In sum, Roberts provides a useful primer on the Christian tradition about sexual difference in relation to marriage. However, his chapters on Thomas Aquinas and Pope John Paul II are not entirely satisfactory even though they make some important points. These are in fact the shortest chapters in the book, and they leave out sustained discussions about important aspects of their respective anthropologies. For instance, in relation to Aquinas, there is very little discussion about his views on the doctrine of creation, metaphysics, freedom, and natural law. Likewise, the chapter on Pope John Paul II leaves out all discussion about sexual difference in relation to freedom, being, the body as the “sacrament of the person,” and natural law. Therefore, Roberts’ work lacks the necessary philosophical depth needed for arguments about the moral significance of sexual difference for marriage. Nonetheless Roberts is right on the mark that the primary concern in debates about so-called same-sex “marriage” is about the status of sexual difference and its purpose. As we will see, other issues unfortunately tend to take center stage in these debates. These will be the subject of the next few books under review here.
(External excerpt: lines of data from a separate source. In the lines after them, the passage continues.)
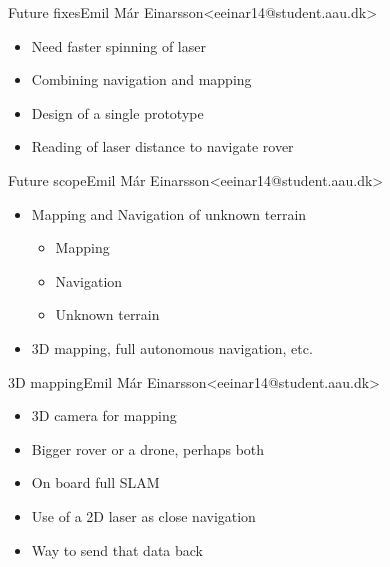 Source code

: \begin{frame}{Future fixes}{Emil Már Einarsson\newline<eeinar14@student.aau.dk>}
  \begin{itemize}
  	\item <2-> Need faster spinning of laser
  	\item <3-> Combining navigation and mapping 
  	\item <4-> Design of a single prototype
  	\item <5-> Reading of laser distance to navigate rover
  \end{itemize}
\end{frame}

\begin{frame}{Future scope}{Emil Már Einarsson\newline<eeinar14@student.aau.dk>}
	\begin{itemize}
		\item <2-> Mapping and Navigation of unknown terrain
		\begin{itemize}
			\item <2-> Mapping %
			\item <2-> Navigation %
			\item <2-> Unknown terrain %
		\end{itemize}
		\item <3-> 3D mapping, full autonomous navigation, etc. %
	\end{itemize}
\end{frame}

\begin{frame}{3D mapping}{Emil Már Einarsson\newline<eeinar14@student.aau.dk>}
  \begin{itemize}
  	\item <2-> 3D camera for mapping
  	\item <3-> Bigger rover or a drone, perhaps both
  	\item <4-> On board full SLAM
  	\item <5-> Use of a 2D laser as close navigation
  	\item <6-> Way to send that data back
  \end{itemize}
\end{frame}

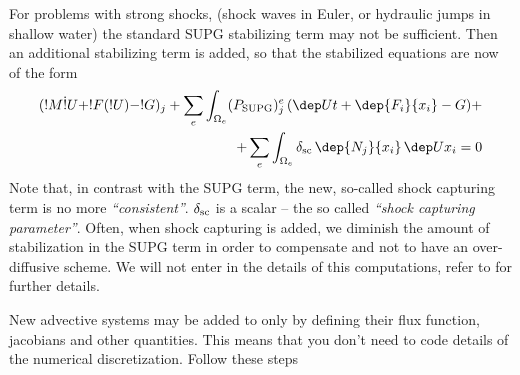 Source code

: For problems with strong shocks, (shock waves in Euler, or hydraulic
jumps in shallow water) the standard SUPG stabilizing term may not be
sufficient. Then an additional stabilizing term is added, so that the
stabilized equations are now of the form
%
\begin{equation} 
\begin{split}
   (!M \dot !U + !F(!U) - !G)_j
       + \sum_e \int_{\Omega_e} (\Psupg)^e_j \, (\dep Ut+\dep
       {F_i}{x_i} -G) +\\
       + \sum_e \int_{\Omega_e} \deltasc \, \dep{N_j}{x_i} \, \dep U{x_i} = 0
\end{split}
\end{equation}
%
Note that, in contrast with the SUPG term, the new, so-called shock
capturing term is no more \emph{``consistent''}. ${\delta_\mathrm{sc}}$ is a
scalar -- the so called \emph{``shock capturing parameter''}. Often,
when shock capturing is added, we diminish the amount of stabilization
in the SUPG term in order to compensate and not to have an
over-diffusive scheme. We will not enter in the details of this
computations, refer to \cite{HM_86B} for further details. 


New advective systems may be added to \pfem{} only by defining their
flux function, jacobians and other quantities. This means that you
don't need to code details of the numerical discretization. Follow
these steps

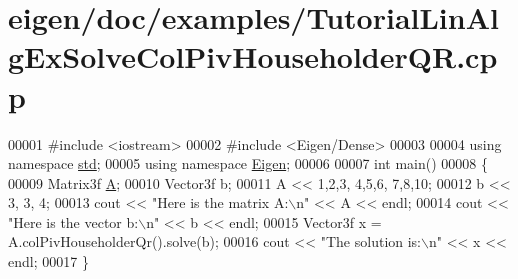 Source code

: \hypertarget{eigen_2doc_2examples_2_tutorial_lin_alg_ex_solve_col_piv_householder_q_r_8cpp_source}{}\section{eigen/doc/examples/\+Tutorial\+Lin\+Alg\+Ex\+Solve\+Col\+Piv\+Householder\+QR.cpp}
\label{eigen_2doc_2examples_2_tutorial_lin_alg_ex_solve_col_piv_householder_q_r_8cpp_source}

\begin{DoxyCode}
00001 \textcolor{preprocessor}{#include <iostream>}
00002 \textcolor{preprocessor}{#include <Eigen/Dense>}
00003 
00004 \textcolor{keyword}{using namespace }\hyperlink{namespacestd}{std};
00005 \textcolor{keyword}{using namespace }\hyperlink{namespace_eigen}{Eigen};
00006 
00007 \textcolor{keywordtype}{int} main()
00008 \{
00009    Matrix3f \hyperlink{group___core___module_class_eigen_1_1_matrix}{A};
00010    Vector3f b;
00011    A << 1,2,3,  4,5,6,  7,8,10;
00012    b << 3, 3, 4;
00013    cout << \textcolor{stringliteral}{"Here is the matrix A:\(\backslash\)n"} << A << endl;
00014    cout << \textcolor{stringliteral}{"Here is the vector b:\(\backslash\)n"} << b << endl;
00015    Vector3f x = A.colPivHouseholderQr().solve(b);
00016    cout << \textcolor{stringliteral}{"The solution is:\(\backslash\)n"} << x << endl;
00017 \}
\end{DoxyCode}
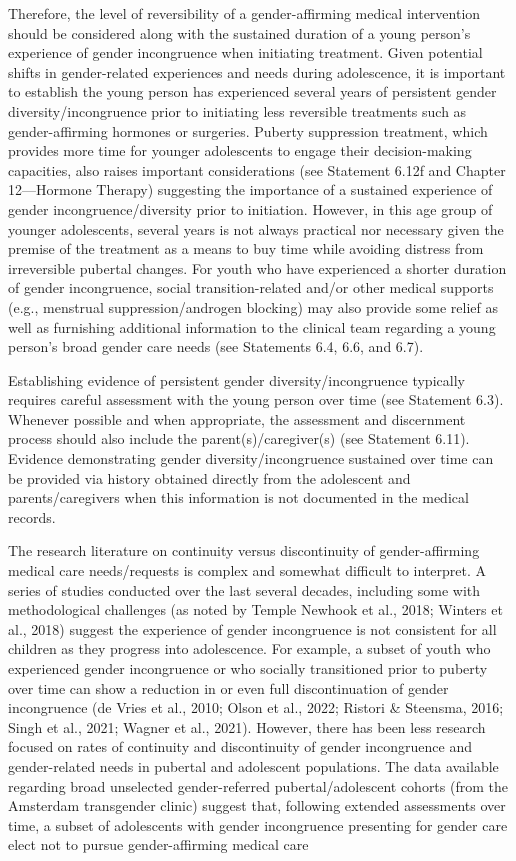 \documentclass[
]{book}
\begin{document}
Therefore, the level of reversibility of a
gender-affirming medical intervention should be
considered along with the sustained duration of
a young person's experience of gender incongruence when initiating treatment. Given potential shifts in gender-related experiences and
needs during adolescence, it is important to
establish the young person has experienced several years of persistent gender diversity/incongruence prior to initiating less reversible
treatments such as gender-affirming hormones
or surgeries. Puberty suppression treatment,
which provides more time for younger adolescents to engage their decision-making capacities,
also raises important considerations (see
Statement 6.12f and Chapter 12---Hormone
Therapy) suggesting the importance of a sustained experience of gender incongruence/diversity prior to initiation. However, in this age
group of younger adolescents, several years is
not always practical nor necessary given the
premise of the treatment as a means to buy time
while avoiding distress from irreversible pubertal
changes. For youth who have experienced a
shorter duration of gender incongruence, social
transition-related and/or other medical supports
(e.g., menstrual suppression/androgen blocking)
may also provide some relief as well as furnishing additional information to the clinical team
regarding a young person's broad gender care
needs (see Statements 6.4, 6.6, and 6.7).

Establishing evidence of persistent gender
diversity/incongruence typically requires careful
assessment with the young person over time (see
Statement 6.3). Whenever possible and when
appropriate, the assessment and discernment process should also include the parent(s)/caregiver(s)
(see Statement 6.11). Evidence demonstrating
gender diversity/incongruence sustained over time
can be provided via history obtained directly
from the adolescent and parents/caregivers when
this information is not documented in the medical records.

The research literature on continuity versus
discontinuity of gender-affirming medical care
needs/requests is complex and somewhat difficult to interpret. A series of studies conducted
over the last several decades, including some
with methodological challenges (as noted by
Temple Newhook et al., 2018; Winters et al.,
2018) suggest the experience of gender incongruence is not consistent for all children as they
progress into adolescence. For example, a subset
of youth who experienced gender incongruence
or who socially transitioned prior to puberty
over time can show a reduction in or even full
discontinuation of gender incongruence (de
Vries et al., 2010; Olson et al., 2022; Ristori \&
Steensma, 2016; Singh et al., 2021; Wagner et al.,
2021). However, there has been less research
focused on rates of continuity and discontinuity
of gender incongruence and gender-related needs
in pubertal and adolescent populations. The data
available regarding broad unselected
gender-referred pubertal/adolescent cohorts
(from the Amsterdam transgender clinic) suggest
that, following extended assessments over time,
a subset of adolescents with gender incongruence presenting for gender care elect not to
pursue gender-affirming medical care
\end{document}
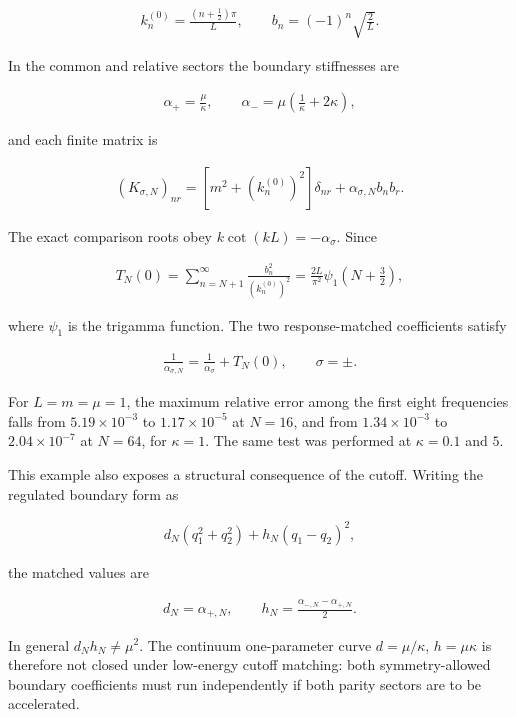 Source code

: \begin{align}
k_n^{(0)}=\frac{(n+\frac12)\pi}{L},
\qquad
b_n=(-1)^n\sqrt{\frac2L}.
\end{align}

In the common and relative sectors the boundary stiffnesses are

\begin{align}
\alpha_+=\frac\mu\kappa,
\qquad
\alpha_-=\mu\left(\frac1\kappa+2\kappa\right),
\end{align}

and each finite matrix is

\begin{align}
(K_{\sigma,N})_{nr}
=\left[m^2+(k_n^{(0)})^2\right]\delta_{nr}
+\alpha_{\sigma,N}b_nb_r.
\end{align}

The exact comparison roots obey $k\cot(kL)=-\alpha_\sigma$. Since

\begin{align}
T_N(0)
=\sum_{n=N+1}^{\infty}\frac{b_n^2}{(k_n^{(0)})^2}
=\frac{2L}{\pi^2}\psi_1\!\left(N+\frac32\right),
\end{align}

where $\psi_1$ is the trigamma function. The two response-matched coefficients satisfy

\begin{align}
\frac1{\alpha_{\sigma,N}}
=\frac1{\alpha_\sigma}+T_N(0),
\qquad \sigma=\pm.
\end{align}

For $L=m=\mu=1$, the maximum relative error among the first eight frequencies falls from $5.19\times10^{-3}$ to $1.17\times10^{-5}$ at $N=16$, and from $1.34\times10^{-3}$ to $2.04\times10^{-7}$ at $N=64$, for $\kappa=1$. The same test was performed at $\kappa=0.1$ and $5$.

This example also exposes a structural consequence of the cutoff. Writing the regulated boundary form as

\begin{align}
d_N(q_1^2+q_2^2)+h_N(q_1-q_2)^2,
\end{align}

the matched values are

\begin{align}
d_N=\alpha_{+,N},
\qquad
h_N=\frac{\alpha_{-,N}-\alpha_{+,N}}2.
\end{align}

In general $d_Nh_N\neq\mu^2$. The continuum one-parameter curve $d=\mu/\kappa$, $h=\mu\kappa$ is therefore not closed under low-energy cutoff matching: both symmetry-allowed boundary coefficients must run independently if both parity sectors are to be accelerated.

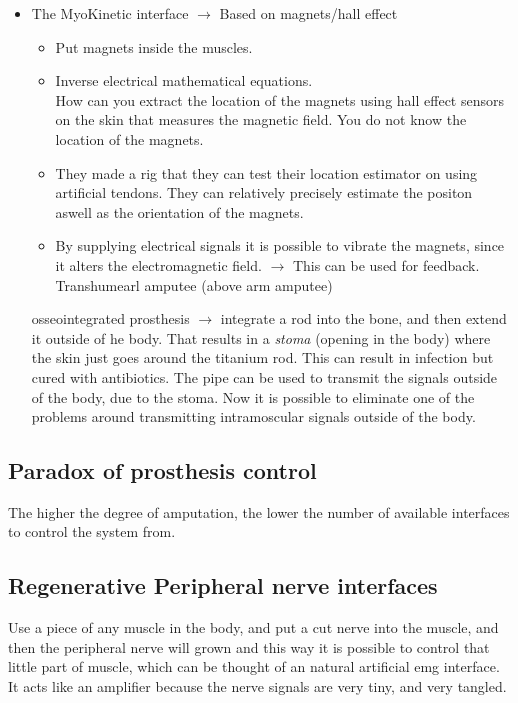 \documentclass[a4paper]{article}
\begin{document}
\begin{itemize}
\begin{itemize}
	\end{itemize}
\item The MyoKinetic interface $ \rightarrow $ Based on magnets/hall effect
	\begin{itemize}
		\item Put magnets inside the muscles. 
		\item Inverse electrical mathematical equations. \\
			How can you extract the location of the magnets using hall effect sensors on the skin that measures the magnetic field. You do not know the location of the magnets. 
		\item They made a rig that they can test their location estimator on using artificial tendons. They can relatively precisely estimate the positon aswell as the orientation of the magnets.   
		\item By supplying electrical signals it is possible to vibrate the magnets, since it alters the electromagnetic field.  $ \rightarrow $ This can be used for feedback. 
Transhumearl amputee (above arm amputee)
	\end{itemize}
	osseointegrated prosthesis $ \rightarrow $ integrate a rod into the bone, and then extend it outside of he body. That results in a \textit{stoma} (opening in the body) where the skin just goes around the titanium rod. This can result in infection but cured with antibiotics. The pipe can be used to transmit the signals outside of the body, due to the stoma. Now it is possible to eliminate one of the problems around transmitting intramoscular signals outside of the body. 
\end{itemize}

\subsection{Paradox of prosthesis control}
The higher the degree of amputation, the lower the number of available interfaces to control the system from.

\subsection{Regenerative Peripheral nerve interfaces}
Use a piece of any muscle in the body, and put a cut nerve into the muscle, and then the peripheral nerve will grown and this way it is possible to control that little part of muscle, which can be thought of an natural artificial emg interface. It acts like an amplifier because the nerve signals are very tiny, and very tangled. 
\end{document}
Psychosexual Development, Social Science, and Same-Sex Attraction
Dale O’Leary’s One Man, One Woman is a book that seeks to defend the importance of sexual difference for marriage by examining two principal topics: 1) the nature and origin of same-sex attraction and 2) the politics of gay activism (p. xx). While she offers some very illuminating and startling information about the agenda of what she dubs the “ideology of the sexual left,” I will primarily focus on the first topic as it is more relevant to the question of the depth of discourse on the topic of same-sex “marriage.” Also, while O’Leary uses a variety of arguments in her later chapters, her primary argument is based upon an analysis of psychosexual origins of same-sex attraction and social scientific research. Therefore, while I want to acknowledge that her argumentation in the book does rely on more than psychosexual development and social science, these are nonetheless her principal resources.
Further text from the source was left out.